There are in addition major concerns about Picton Bay as a good long term water source. Water drawn from the Bay already requires complex chemical treatment to be drinkable. The existing system’s deteriorated pipes present ongoing maintenance costs. Finally, the plant will have to be completely replaced by 2042.
The two solutions currently being explored: build a new WTP, which would cost an estimated $85 million. Or build a 20km pipe to bring water from the new Wellington WTP through Bloomfield and Picton. This plan is estimated to cost about $74 million. That’s in addition to the cost for the new Wellington WTP, which would become a regional WTP.
The latter plan also has the advantage of long-term operation and maintenance cost savings, as there is just one water treatment plant in this scenario rather than two.
As for some smaller pain points: the most novel idea was to move the 20 or so households at Peat’s Point, currently serviced by an independent waterworks plant, onto individual septic and well service.
The plan would cost about $1.5 million and would mean decommissioning an entire waterworks plant, entailing big savings in maintenance and infrastructure costs.
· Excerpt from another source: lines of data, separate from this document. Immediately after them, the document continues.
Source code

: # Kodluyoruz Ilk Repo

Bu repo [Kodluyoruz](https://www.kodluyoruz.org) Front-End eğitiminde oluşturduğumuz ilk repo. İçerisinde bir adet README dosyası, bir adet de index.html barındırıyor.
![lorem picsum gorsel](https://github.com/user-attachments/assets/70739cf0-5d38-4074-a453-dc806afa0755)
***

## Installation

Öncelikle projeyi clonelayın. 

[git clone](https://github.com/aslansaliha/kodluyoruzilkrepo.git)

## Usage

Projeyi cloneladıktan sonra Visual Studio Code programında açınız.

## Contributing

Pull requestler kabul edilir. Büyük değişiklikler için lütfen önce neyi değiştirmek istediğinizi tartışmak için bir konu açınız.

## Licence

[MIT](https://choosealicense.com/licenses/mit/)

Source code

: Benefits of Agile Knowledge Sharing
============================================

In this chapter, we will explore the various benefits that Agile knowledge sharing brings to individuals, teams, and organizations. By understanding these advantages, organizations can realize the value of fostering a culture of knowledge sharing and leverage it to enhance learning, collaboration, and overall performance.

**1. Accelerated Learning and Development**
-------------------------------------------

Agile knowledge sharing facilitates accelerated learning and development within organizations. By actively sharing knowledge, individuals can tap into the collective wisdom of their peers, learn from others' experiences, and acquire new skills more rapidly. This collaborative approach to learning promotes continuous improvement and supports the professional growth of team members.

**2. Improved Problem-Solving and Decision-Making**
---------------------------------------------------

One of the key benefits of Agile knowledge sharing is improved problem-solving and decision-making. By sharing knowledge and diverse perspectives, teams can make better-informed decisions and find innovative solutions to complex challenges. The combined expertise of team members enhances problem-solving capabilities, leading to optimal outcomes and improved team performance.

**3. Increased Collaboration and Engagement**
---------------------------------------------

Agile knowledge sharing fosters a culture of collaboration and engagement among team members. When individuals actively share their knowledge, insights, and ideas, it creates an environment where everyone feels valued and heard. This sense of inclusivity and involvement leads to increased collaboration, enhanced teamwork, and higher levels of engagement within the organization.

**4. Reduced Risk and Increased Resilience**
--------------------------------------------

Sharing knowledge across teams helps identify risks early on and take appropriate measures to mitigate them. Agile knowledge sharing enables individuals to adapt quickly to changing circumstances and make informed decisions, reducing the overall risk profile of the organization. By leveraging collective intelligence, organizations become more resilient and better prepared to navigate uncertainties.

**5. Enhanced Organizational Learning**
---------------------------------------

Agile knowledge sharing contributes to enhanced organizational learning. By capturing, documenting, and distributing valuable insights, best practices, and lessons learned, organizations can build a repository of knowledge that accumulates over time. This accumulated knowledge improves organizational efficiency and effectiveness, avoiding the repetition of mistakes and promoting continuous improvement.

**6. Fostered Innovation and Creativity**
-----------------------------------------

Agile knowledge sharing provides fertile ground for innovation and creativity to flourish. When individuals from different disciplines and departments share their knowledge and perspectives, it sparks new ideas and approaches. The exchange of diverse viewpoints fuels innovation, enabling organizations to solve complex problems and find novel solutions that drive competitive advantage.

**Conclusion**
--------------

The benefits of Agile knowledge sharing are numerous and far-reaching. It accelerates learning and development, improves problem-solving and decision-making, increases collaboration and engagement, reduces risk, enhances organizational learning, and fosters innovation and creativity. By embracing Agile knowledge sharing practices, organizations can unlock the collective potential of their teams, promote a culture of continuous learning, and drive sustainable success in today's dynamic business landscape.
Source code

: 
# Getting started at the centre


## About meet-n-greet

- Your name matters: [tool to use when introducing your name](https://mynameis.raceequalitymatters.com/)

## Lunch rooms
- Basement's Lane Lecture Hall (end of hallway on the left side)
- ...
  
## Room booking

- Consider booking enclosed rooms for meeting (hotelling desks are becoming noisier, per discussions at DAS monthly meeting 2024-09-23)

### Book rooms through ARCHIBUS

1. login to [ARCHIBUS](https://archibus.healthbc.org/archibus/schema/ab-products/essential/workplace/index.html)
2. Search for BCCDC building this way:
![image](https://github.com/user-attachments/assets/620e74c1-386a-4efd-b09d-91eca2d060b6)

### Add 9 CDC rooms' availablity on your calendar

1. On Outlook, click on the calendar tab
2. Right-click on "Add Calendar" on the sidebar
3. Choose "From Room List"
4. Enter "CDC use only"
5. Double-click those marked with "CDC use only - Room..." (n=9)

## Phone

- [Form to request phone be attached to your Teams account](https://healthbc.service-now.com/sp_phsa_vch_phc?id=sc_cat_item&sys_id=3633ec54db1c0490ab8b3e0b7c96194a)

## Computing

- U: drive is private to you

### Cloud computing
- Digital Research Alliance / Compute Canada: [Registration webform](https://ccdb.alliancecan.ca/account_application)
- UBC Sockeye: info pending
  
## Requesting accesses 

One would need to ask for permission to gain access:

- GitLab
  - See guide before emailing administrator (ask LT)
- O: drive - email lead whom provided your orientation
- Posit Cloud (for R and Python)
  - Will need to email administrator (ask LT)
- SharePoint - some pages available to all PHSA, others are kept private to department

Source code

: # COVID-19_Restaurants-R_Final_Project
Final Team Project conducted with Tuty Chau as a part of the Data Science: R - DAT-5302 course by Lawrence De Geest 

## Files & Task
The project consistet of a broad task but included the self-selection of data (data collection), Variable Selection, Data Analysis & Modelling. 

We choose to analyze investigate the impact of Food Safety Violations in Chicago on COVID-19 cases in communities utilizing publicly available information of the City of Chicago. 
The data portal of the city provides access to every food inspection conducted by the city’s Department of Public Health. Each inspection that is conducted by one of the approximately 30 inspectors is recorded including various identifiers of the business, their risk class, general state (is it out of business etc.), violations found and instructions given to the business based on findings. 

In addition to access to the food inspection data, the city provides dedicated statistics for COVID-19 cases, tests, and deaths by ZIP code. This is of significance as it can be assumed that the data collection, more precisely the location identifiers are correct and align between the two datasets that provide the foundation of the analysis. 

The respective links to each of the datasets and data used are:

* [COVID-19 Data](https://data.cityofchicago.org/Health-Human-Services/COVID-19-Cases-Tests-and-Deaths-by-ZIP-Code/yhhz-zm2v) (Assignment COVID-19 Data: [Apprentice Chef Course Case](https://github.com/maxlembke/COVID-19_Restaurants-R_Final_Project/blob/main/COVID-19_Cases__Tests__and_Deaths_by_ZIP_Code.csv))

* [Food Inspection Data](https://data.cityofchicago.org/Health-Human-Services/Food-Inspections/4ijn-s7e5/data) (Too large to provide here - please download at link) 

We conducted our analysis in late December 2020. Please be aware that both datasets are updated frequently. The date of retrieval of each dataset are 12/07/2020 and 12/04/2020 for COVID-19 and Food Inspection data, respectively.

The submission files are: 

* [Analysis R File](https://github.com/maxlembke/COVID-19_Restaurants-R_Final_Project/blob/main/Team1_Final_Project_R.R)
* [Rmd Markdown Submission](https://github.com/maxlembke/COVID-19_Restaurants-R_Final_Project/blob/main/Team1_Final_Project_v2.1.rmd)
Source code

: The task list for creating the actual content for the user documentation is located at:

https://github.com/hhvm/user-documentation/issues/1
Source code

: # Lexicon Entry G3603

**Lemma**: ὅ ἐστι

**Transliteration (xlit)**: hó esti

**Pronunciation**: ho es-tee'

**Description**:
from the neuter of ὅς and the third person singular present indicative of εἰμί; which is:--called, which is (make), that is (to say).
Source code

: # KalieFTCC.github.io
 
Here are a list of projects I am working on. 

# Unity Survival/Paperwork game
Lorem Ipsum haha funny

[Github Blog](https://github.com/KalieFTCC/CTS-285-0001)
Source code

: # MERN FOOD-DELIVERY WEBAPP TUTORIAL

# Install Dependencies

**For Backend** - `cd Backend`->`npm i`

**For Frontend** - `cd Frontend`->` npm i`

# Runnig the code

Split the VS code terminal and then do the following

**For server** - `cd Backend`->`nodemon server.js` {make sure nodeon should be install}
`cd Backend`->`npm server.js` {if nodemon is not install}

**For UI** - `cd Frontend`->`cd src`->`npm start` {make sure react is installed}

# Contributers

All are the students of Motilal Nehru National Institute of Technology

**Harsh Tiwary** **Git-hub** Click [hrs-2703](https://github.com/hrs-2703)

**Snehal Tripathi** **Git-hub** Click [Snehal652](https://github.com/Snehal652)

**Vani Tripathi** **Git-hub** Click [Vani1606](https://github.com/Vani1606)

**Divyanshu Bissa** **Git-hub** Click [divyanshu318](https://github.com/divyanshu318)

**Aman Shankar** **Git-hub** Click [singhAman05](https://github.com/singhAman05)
CAO Marcia Wallace cautioned however, that the plan was unlikely to be approved by the Ministry of the Environment and Climate Change. “The Ministry does not generally approve a plan that entails a downgrading of current service levels. That would be unusual.”
For that reason, the County is also exploring running a trunk line to connect the tiny community to the waterworks at Rossmore, the next closest station. Rossmore/Fenwood Gardens receives water from the Bay of Quinte supplied by Belleville. That plan is estimated to cost $2.9 million.
By late fall, the County will present its preferred choices for feedback.
An additional Public Information Centre will be held on August 31, 2023 from 6-8pm at the Wellington and District Community Centre to answer questions about the Wellington Master Servicing Plan; Development Charges and Front-End Financing Agreements; Water & Wastewater User Rates; and its Development and Growth Projections.